Ad Tech Headcount Growth Slows, But Too Much Focus on Efficiency Could Cede Opportunity
Following on yesterday’s note about independent advertising agencies, ad tech companies are another grouping of companies in the advertising industry which I try to follow closely through trends related to headcount.
As an analyst covering stocks in the sector many years ago I found at the time that employee figures were an excellent proxy for revenue growth because, as with agencies, companies in this space tended to add to their headcount when they saw revenue coming in. As virtually everyone in the sector has a profile on Linkedin, there was a close relationship between profiles associated with individual companies and revenues.
Looking at a composite of 20 of the largest independent companies in ad tech whose businesses are primarily centered around software and data (and not on managed services or the sale of media inventory), it’s clear that there has been a meaningful deceleration in growth from close to 20% at the mid-point of last year to high single digits in the first quarter of this year and now only 4% growth in the second quarter of 2023.

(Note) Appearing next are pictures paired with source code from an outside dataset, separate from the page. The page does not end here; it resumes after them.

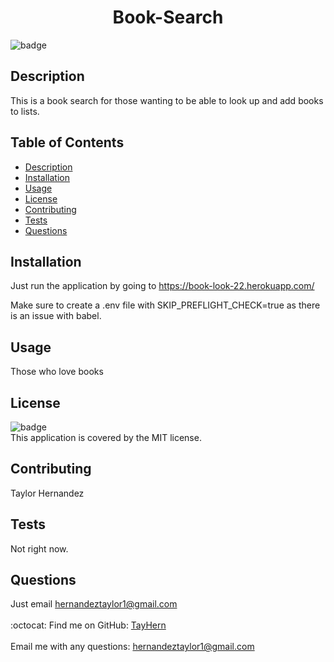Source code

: 
<h1 align="center">Book-Search </h1>

![badge](https://img.shields.io/badge/license-MIT-brightgreen)<br />
## Description
This is a book search for those wanting to be able to look up and add books to lists.

## Table of Contents
- [Description](#description)
- [Installation](#installation)
- [Usage](#usage)
- [License](#license)
- [Contributing](#contributing)
- [Tests](#tests)
- [Questions](#questions)
## Installation
Just run the application by going to https://book-look-22.herokuapp.com/

Make sure to create a .env file with SKIP_PREFLIGHT_CHECK=true as there is an issue with babel.

## Usage
Those who love books
## License
![badge](https://img.shields.io/badge/license-MIT-brightgreen)
<br />
This application is covered by the MIT license. 
## Contributing
Taylor Hernandez
## Tests
Not right now.
## Questions
Just email hernandeztaylor1@gmail.com<br />
<br />
:octocat: Find me on GitHub: [TayHern](https://github.com/TayHern)<br />
<br />
Email me with any questions: hernandeztaylor1@gmail.com<br /><br />
  

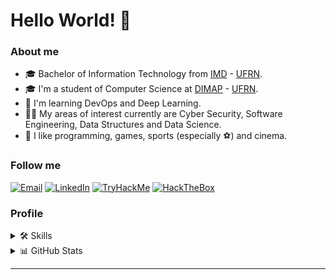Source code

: # Hello World! 🤙

### About me

- 🎓 Bachelor of Information Technology from [IMD](https://www.imd.ufrn.br/portal/) - [UFRN](https://www.ufrn.br/).
- 🎓 I'm a student of Computer Science at [DIMAP](https://dimap.ufrn.br/) - [UFRN](https://www.ufrn.br/).
- 🤯 I'm learning DevOps and Deep Learning.
- 👨‍💻 My areas of interest currently are Cyber Security, Software Engineering, Data Structures and Data Science.
- 💬 I like programming, games, sports (especially ⚽) and cinema.

### Follow me

<div>
  <a href="mailto:joguicosta1156@gmail.com" target="_blank"><img src="https://img.shields.io/badge/Gmail-D14836?style=flat-square&logo=gmail&logoColor=white" alt="Email" /></a>
  <a href="https://www.linkedin.com/in/joaoguilac" target="_blank"><img src="https://img.shields.io/badge/LinkedIn-%230077B5.svg?&style=flat-square&logo=linkedin&logoColor=white" alt="LinkedIn"></a>
  <a href="https://www.tryhackme.com/p/joaoguilac" target="_blank"><img src="https://img.shields.io/badge/-TryHackMe-%23212C42?style=flat-square&logo=tryhackme&logoColor=white" alt="TryHackMe"></a>
  <a href="https://app.hackthebox.com/profile/1398902" target="_blank"><img src="https://img.shields.io/badge/-HackTheBox-%239FEF00?style=flat-square&logo=hackthebox&logoColor=white" alt="HackTheBox"></a>
</div>

### Profile

<details>
  <summary>🛠️ Skills</summary>
  <div style="display: inline_block">
    <h3>Front-end</h3>
    <a href="https://skillicons.dev">
      <img src="https://skillicons.dev/icons?i=html,css,js,ts,react,vue,flutter" />
    </a>
    <h3>Back-end</h3>
    <a href="https://skillicons.dev">
      <img src="https://skillicons.dev/icons?i=java,spring,mysql,firebase,solidity" />
    </a>
    <h3>Operations</h3>
    <a href="https://skillicons.dev">
      <img src="https://skillicons.dev/icons?i=linux,bash,gitlab,kali,docker,kubernetes" />
    </a>
<!--     <h3>Security</h3>
    <a href="https://www.kali.org/tools/">
      <img src="security-tools/kali-wireshark.png" />
      <img src="security-tools/kali-nmap.png" />
      <img src="security-tools/kali-metasploit-framework.png" />
      <img src="security-tools/kali-burpsuite.png" />
      <img src="security-tools/kali-gobuster.png" />
      <img src="security-tools/kali-ffuf.png" />
      <img src="security-tools/kali-hashcat.png" />
      <img src="security-tools/kali-hydra.png" />
      <img src="security-tools/kali-john.png" />
      <img src="security-tools/kali-snort.png" />
      <img src="security-tools/kali-sqlmap.png" />
    </a> -->
    <h3>Other languages</h3>
    <a href="https://skillicons.dev">
      <img src="https://skillicons.dev/icons?i=python,c,cpp" />
    </a>
  </div>
</details>

<details> 
  <summary>📊 GitHub Stats</summary>
    <div><br>
      <a href="https://github-readme-stats.vercel.app/api/top-langs/?username=joaoguilac&layout=compact&theme=react&langs_count=8">
        <img height="180em" src="https://github-readme-stats.vercel.app/api/top-langs/?username=joaoguilac&layout=compact&theme=react&langs_count=8" alt="João Guilherme's Top Languages"/>
      </a>
      <a href="https://github-readme-stats.vercel.app/api?username=joaoguilac&count_private=true&show_icons=true&theme=react">
        <img height="180em" src="https://github-readme-stats.vercel.app/api?username=joaoguilac&count_private=true&show_icons=true&theme=react" alt="João Guilherme's Github Stats"/>
      </a>
    </div>
</details>

<!-- ![Snake animation](https://github.com/joaoguilac/joaoguilac/blob/output/github-contribution-grid-snake.svg) -->

<!-- #
💡 <a href="https://github.com/rafaballerini/rafaballerini/blob/main/README.md">Inpiration</a> -->

---
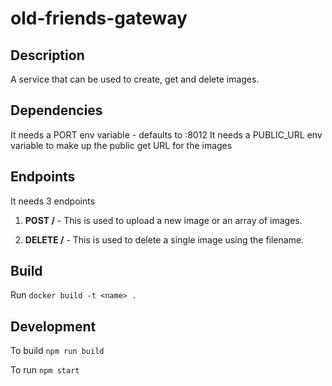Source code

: # old-friends-gateway

## Description
A service that can be used to create, get and delete images.

## Dependencies
It needs a PORT env variable - defaults to :8012
It needs a PUBLIC_URL env variable to make up the public get URL for the images

## Endpoints
It needs 3 endpoints

1) **POST /** - This is used to upload a new image or an array of images.

2) **DELETE /** - This is used to delete a single image using the filename.

## Build
Run `docker build -t <name> .`

## Development
To build `npm run build`

To run `npm start`
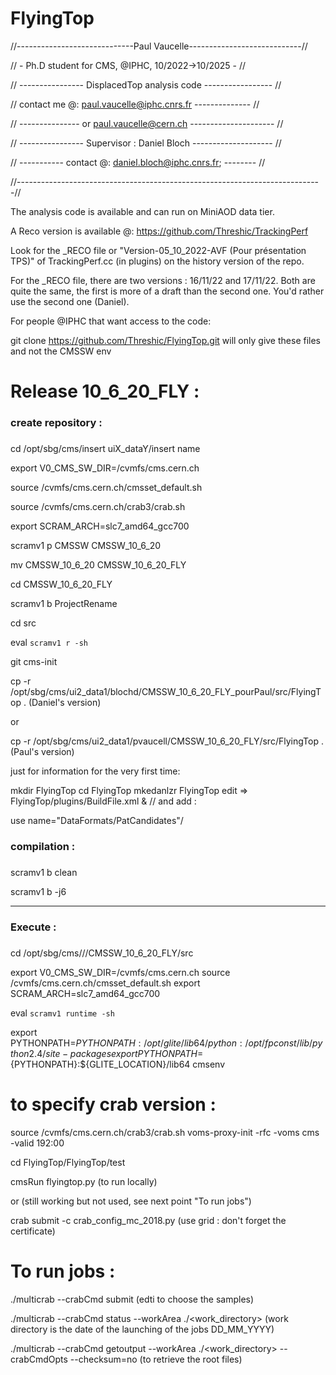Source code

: # FlyingTop
//-----------------------------Paul Vaucelle----------------------------//

//   -  Ph.D student for CMS, @IPHC, 10/2022->10/2025    -   //

//   ----------------           DisplacedTop analysis code      -----------------           //

// contact me @: paul.vaucelle@iphc.cnrs.fr -------------- //

// --------------- or paul.vaucelle@cern.ch      ---------------------      //

// ---------------- Supervisor : Daniel Bloch  --------------------   //

// ----------- contact @: <daniel.bloch@iphc.cnrs.fr>; -------- //

//----------------------------------------------------------------------------//

The analysis code is available and can run on MiniAOD data tier.

A Reco version is available @: https://github.com/Threshic/TrackingPerf

Look for the _RECO file or "Version-05_10_2022-AVF (Pour présentation TPS)" of TrackingPerf.cc (in plugins) on the history version of the repo.

For the _RECO file, there are two versions : 16/11/22 and 17/11/22. Both are quite the same, the first is more of a draft than the second one. You'd rather use the second one (Daniel).

For people @IPHC that want access to the code:

git clone https://github.com/Threshic/FlyingTop.git will only give these files and not the CMSSW env

# Release 10_6_20_FLY : 

###
### create repository :
###

cd /opt/sbg/cms/insert uiX_dataY/insert name

export V0_CMS_SW_DIR=/cvmfs/cms.cern.ch

source /cvmfs/cms.cern.ch/cmsset_default.sh

source /cvmfs/cms.cern.ch/crab3/crab.sh 

export SCRAM_ARCH=slc7_amd64_gcc700

scramv1 p CMSSW CMSSW_10_6_20

mv CMSSW_10_6_20 CMSSW_10_6_20_FLY

cd CMSSW_10_6_20_FLY

scramv1 b ProjectRename

cd src

eval  `scramv1 r -sh`

git cms-init

 cp -r /opt/sbg/cms/ui2_data1/blochd/CMSSW_10_6_20_FLY_pourPaul/src/FlyingTop . (Daniel's version)
 
 or
 
cp -r /opt/sbg/cms/ui2_data1/pvaucell/CMSSW_10_6_20_FLY/src/FlyingTop . (Paul's version)

just for information for the very first time:

mkdir FlyingTop
cd FlyingTop
mkedanlzr FlyingTop
edit => FlyingTop/plugins/BuildFile.xml & // and add :

use name="DataFormats/PatCandidates"/

###
### compilation :
###

scramv1 b clean

scramv1 b -j6 

-----------------------------------

###
### Execute :
###

cd /opt/sbg/cms/<insert uiX_dataY>/<insert name>/CMSSW_10_6_20_FLY/src

export V0_CMS_SW_DIR=/cvmfs/cms.cern.ch
source /cvmfs/cms.cern.ch/cmsset_default.sh
export SCRAM_ARCH=slc7_amd64_gcc700

eval `scramv1 runtime -sh`

export PYTHONPATH=$PYTHONPATH:/opt/glite/lib64/python:/opt/fpconst/lib/python2.4/site-packages
export PYTHONPATH=${PYTHONPATH}:${GLITE_LOCATION}/lib64
cmsenv

# to specify crab version :
source /cvmfs/cms.cern.ch/crab3/crab.sh 
voms-proxy-init -rfc -voms cms -valid 192:00

cd FlyingTop/FlyingTop/test

cmsRun flyingtop.py (to run locally)
  
 or (still working but not used, see next point "To run jobs")
  
 crab submit -c crab_config_mc_2018.py (use grid : don't forget the certificate)
 
# To run jobs :

./multicrab --crabCmd submit (edti to choose the samples)

./multicrab --crabCmd status --workArea ./<work_directory>   (work directory is the date of the launching of the jobs DD_MM_YYYY)

./multicrab --crabCmd getoutput --workArea ./<work_directory> --crabCmdOpts --checksum=no  (to retrieve the root files)










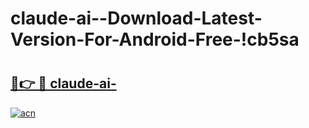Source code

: # claude-ai--Download-Latest-Version-For-Android-Free-!cb5sa

# <h2><a href="https://r44z5p.esa.edu.pl?title=claude-ai-&ref=cb5sa">🔗👉 🔴 claude-ai-</a></h2>

[![acn](https://github.com/user-attachments/assets/0f9c940e-d8b0-45ae-aac7-cd30a18b3e1c)](https://r44z5p.esa.edu.pl?title=claude-ai-&ref=cb5sa)

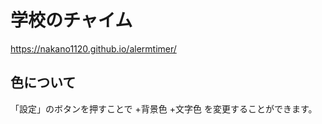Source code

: # 学校のチャイム

https://nakano1120.github.io/alermtimer/

## 色について

「設定」のボタンを押すことで
+背景色
+文字色
を変更することができます。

Within that group, the seven companies which are publicly listed (The Trade Desk, LiveRamp, Magnite, Pubmatic, DoubleVerify, IAS, Innovid and Viant) exhibited directionally similar trends in recent quarters for which they have already reported, but with much faster growth skewed upwards by The Trade Desk’s greater weight among the smaller group. Looking at the second quarter of 2023, for which none have reported as yet, each company previously provided investors with guidance which collectively amounts to 12% revenue growth at the mid-point of each company’s range. This would be a meaningful outperformance vs. the 4% growth in headcount I’ve noted above.
If the headcount and revenue growth figures referenced above map to what is ultimately reported, they would imply heightened focus on efficiency for the ad tech sector, which is an understandable approach considering the cautious environment across the industry in recent quarters. Of course, caution also has the consequence of ceding opportunity to those who have greater confidence about an eventual return to faster growth for advertising and marketing services overall.
I continue to expect that the second quarter of 2023 will undoubtedly be relatively soft for advertising, if still positive, primarily impacted by difficult comparables with the second quarter of last year. Within those trends, services (such as agencies) and software (such as ad tech) remain relatively well-positioned. As the year progresses, growth probably starts to look better if only because the comparables are easier and confidence about economic stability improves. A return to a normalized mid-single digit level of expansion continues to look likely on an ongoing basis, with growing opportunities for different participants, whether they sell media, services, data or software, to take share within the overall market.